- Work instructions -
In the entries below, tally the lines that contain the string "user", then state that number alone.

- Source records -
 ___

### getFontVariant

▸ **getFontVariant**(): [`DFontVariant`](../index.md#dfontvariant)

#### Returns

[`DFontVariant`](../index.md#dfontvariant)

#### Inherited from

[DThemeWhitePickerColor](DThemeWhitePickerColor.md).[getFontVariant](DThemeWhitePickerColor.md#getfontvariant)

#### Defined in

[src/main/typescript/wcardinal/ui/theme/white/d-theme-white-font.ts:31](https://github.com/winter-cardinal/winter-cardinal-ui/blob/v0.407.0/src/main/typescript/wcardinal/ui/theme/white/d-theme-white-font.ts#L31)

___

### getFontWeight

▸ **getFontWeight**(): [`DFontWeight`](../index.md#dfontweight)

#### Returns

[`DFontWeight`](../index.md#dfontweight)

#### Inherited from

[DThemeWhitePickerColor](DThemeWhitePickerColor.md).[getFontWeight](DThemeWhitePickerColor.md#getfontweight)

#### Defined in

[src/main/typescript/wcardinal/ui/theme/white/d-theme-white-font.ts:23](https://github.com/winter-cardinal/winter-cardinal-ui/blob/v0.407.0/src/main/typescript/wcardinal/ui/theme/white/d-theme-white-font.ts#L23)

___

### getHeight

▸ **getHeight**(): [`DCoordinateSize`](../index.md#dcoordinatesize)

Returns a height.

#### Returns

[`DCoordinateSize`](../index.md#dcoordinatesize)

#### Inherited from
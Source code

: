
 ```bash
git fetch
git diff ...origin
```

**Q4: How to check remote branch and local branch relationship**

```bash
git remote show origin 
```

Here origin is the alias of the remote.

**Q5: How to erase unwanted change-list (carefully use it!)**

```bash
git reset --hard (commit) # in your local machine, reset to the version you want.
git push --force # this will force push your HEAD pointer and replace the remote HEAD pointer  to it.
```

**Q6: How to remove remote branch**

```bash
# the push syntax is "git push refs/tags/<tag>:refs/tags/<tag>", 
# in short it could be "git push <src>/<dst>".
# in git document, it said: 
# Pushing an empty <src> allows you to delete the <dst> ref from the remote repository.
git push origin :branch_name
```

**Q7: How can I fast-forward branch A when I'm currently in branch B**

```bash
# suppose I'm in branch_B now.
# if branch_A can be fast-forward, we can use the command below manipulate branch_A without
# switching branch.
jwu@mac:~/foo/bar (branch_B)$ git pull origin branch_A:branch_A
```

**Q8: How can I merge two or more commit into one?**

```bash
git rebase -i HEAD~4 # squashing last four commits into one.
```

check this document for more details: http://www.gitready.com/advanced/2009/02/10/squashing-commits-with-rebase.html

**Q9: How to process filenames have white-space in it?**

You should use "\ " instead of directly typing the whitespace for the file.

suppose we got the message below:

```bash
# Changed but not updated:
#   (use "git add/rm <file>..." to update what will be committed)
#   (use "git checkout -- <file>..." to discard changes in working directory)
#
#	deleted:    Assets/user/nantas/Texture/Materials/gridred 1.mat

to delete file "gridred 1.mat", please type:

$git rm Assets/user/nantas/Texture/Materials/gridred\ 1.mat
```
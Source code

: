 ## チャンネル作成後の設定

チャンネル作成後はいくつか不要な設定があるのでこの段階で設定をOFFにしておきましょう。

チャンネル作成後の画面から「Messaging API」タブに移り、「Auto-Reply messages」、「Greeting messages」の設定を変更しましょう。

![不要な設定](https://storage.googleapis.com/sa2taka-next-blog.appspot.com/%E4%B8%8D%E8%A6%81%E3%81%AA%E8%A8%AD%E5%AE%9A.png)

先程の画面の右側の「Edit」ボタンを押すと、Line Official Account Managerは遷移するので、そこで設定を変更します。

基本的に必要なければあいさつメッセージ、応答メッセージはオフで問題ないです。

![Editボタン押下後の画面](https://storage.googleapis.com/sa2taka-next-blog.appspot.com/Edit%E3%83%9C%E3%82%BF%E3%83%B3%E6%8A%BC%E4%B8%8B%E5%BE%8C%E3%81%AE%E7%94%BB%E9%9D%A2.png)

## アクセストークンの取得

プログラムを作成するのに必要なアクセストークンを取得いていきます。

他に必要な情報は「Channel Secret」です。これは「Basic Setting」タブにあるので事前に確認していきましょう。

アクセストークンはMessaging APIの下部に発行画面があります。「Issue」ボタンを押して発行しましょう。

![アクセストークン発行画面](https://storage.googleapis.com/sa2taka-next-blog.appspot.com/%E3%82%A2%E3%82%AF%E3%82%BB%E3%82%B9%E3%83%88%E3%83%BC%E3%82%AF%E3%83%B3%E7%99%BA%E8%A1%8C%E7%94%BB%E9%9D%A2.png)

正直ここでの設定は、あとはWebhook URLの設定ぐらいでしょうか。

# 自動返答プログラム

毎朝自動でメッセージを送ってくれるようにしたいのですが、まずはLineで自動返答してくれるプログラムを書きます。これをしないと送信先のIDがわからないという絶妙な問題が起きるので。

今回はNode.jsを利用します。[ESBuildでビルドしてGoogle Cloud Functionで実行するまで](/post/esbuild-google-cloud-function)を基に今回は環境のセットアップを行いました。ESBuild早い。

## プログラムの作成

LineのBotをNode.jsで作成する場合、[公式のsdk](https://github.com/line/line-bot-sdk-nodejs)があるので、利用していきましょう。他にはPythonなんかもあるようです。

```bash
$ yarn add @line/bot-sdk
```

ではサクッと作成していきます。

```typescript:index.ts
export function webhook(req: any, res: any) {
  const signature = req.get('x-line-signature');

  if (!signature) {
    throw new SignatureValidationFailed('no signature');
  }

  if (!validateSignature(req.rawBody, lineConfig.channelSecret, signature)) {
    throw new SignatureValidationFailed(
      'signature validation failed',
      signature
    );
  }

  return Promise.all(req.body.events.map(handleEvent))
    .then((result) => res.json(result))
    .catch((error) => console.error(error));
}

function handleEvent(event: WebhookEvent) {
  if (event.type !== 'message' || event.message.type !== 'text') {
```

- Response -
2